EXERCISE DETAILS:
Since only part of the material below is wanted, output exactly the lines from the one with "-random library" up to and including the one with "-Use the mouse-detecting".

DATA EXTRACT:
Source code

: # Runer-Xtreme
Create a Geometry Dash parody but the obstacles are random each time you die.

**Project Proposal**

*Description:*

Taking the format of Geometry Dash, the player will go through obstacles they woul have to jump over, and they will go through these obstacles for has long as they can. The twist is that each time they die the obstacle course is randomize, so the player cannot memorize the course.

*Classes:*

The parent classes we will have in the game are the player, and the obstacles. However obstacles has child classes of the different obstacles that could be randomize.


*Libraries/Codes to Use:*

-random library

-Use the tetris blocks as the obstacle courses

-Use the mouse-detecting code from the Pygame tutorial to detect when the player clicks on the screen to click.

---

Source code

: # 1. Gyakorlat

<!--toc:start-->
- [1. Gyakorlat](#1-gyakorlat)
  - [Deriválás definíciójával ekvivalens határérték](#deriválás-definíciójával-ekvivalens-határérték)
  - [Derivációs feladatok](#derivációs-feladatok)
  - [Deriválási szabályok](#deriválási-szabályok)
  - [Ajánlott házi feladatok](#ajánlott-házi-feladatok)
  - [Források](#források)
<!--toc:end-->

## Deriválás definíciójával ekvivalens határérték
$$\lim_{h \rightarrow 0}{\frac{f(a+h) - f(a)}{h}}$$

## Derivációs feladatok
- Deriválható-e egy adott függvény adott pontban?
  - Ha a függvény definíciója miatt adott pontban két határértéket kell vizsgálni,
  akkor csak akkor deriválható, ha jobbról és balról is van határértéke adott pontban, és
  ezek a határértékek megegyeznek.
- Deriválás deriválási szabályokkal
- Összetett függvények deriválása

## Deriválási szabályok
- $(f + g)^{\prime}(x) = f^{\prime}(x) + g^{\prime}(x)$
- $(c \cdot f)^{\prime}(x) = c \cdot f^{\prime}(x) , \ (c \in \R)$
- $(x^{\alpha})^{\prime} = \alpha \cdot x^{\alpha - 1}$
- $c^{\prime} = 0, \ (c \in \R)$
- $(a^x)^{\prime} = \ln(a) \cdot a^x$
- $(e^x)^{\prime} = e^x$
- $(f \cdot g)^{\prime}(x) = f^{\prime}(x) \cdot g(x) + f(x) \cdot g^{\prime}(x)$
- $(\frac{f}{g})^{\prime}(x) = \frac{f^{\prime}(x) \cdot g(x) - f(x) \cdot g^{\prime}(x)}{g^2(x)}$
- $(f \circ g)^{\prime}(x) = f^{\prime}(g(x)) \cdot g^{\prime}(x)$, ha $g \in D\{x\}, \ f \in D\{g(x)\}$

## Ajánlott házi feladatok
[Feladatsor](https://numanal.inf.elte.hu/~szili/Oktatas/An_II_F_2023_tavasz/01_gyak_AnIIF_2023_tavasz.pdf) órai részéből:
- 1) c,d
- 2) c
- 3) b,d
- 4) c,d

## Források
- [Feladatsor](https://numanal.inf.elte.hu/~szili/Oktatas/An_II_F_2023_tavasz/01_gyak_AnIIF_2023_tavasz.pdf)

TASK RESULT:
-random library

-Use the tetris blocks as the obstacle courses

-Use the mouse-detecting code from the Pygame tutorial to detect when the player clicks on the screen to click.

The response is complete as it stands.